§ **Task prompt**
Each record below should be returned exactly, with its pictures left out.

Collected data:

- - -

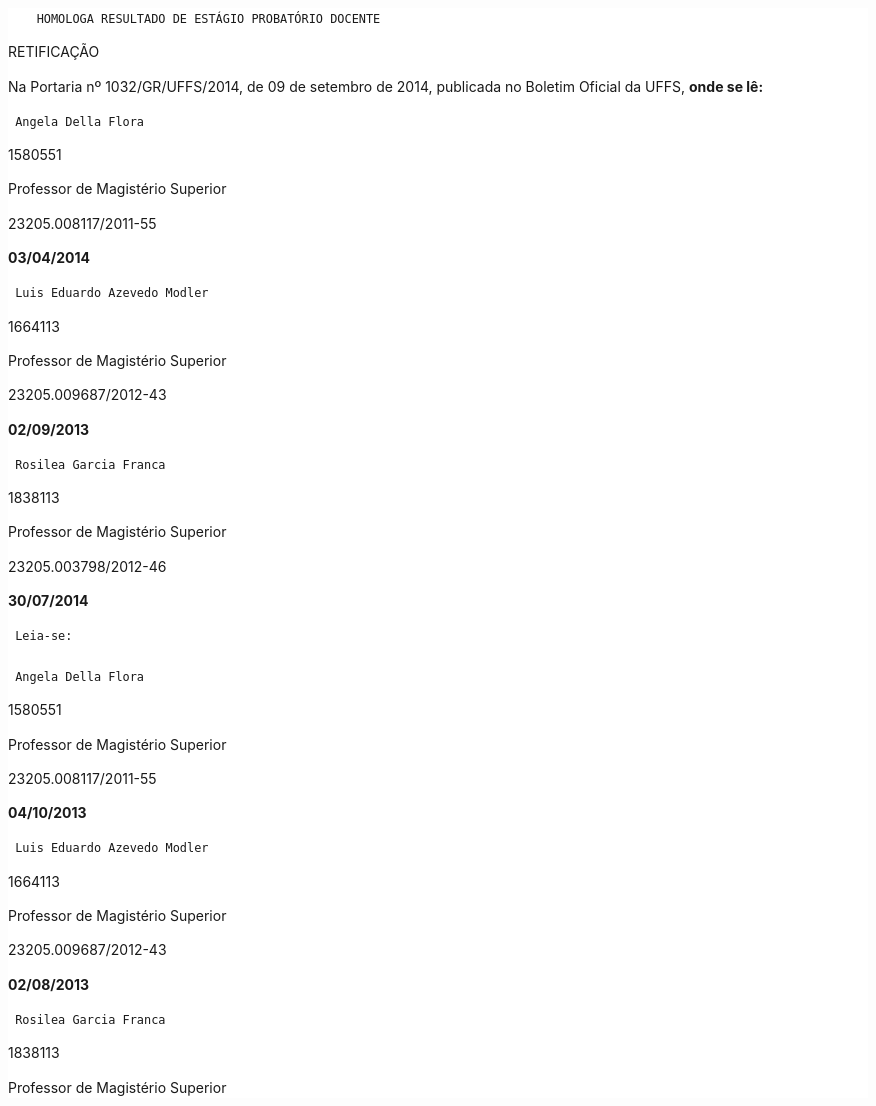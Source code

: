         HOMOLOGA RESULTADO DE ESTÁGIO PROBATÓRIO DOCENTE  

RETIFICAÇÃO

 Na Portaria nº 1032/GR/UFFS/2014, de 09 de setembro de 2014, publicada no Boletim Oficial da UFFS, **onde se lê:**

     Angela Della Flora

   1580551

   Professor de Magistério Superior

   23205.008117/2011-55

   **03/04/2014**

     Luis Eduardo Azevedo Modler

   1664113

   Professor de Magistério Superior

   23205.009687/2012-43

   **02/09/2013**

     Rosilea Garcia Franca

   1838113

   Professor de Magistério Superior

   23205.003798/2012-46

   **30/07/2014**

     Leia-se:

     Angela Della Flora

   1580551

   Professor de Magistério Superior

   23205.008117/2011-55

   **04/10/2013**

     Luis Eduardo Azevedo Modler

   1664113

   Professor de Magistério Superior

   23205.009687/2012-43

   **02/08/2013**

     Rosilea Garcia Franca

   1838113

   Professor de Magistério Superior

- - -

§ **Expected answer**
Source code

:         HOMOLOGA RESULTADO DE ESTÁGIO PROBATÓRIO DOCENTE  

RETIFICAÇÃO

 Na Portaria nº 1032/GR/UFFS/2014, de 09 de setembro de 2014, publicada no Boletim Oficial da UFFS, **onde se lê:**

     Angela Della Flora

   1580551

   Professor de Magistério Superior

   23205.008117/2011-55

   **03/04/2014**

     Luis Eduardo Azevedo Modler

   1664113

   Professor de Magistério Superior

   23205.009687/2012-43

   **02/09/2013**

     Rosilea Garcia Franca

   1838113

   Professor de Magistério Superior

   23205.003798/2012-46

   **30/07/2014**

     Leia-se:

     Angela Della Flora

   1580551

   Professor de Magistério Superior

   23205.008117/2011-55

   **04/10/2013**

     Luis Eduardo Azevedo Modler

   1664113

   Professor de Magistério Superior

   23205.009687/2012-43

   **02/08/2013**

     Rosilea Garcia Franca

   1838113

   Professor de Magistério Superior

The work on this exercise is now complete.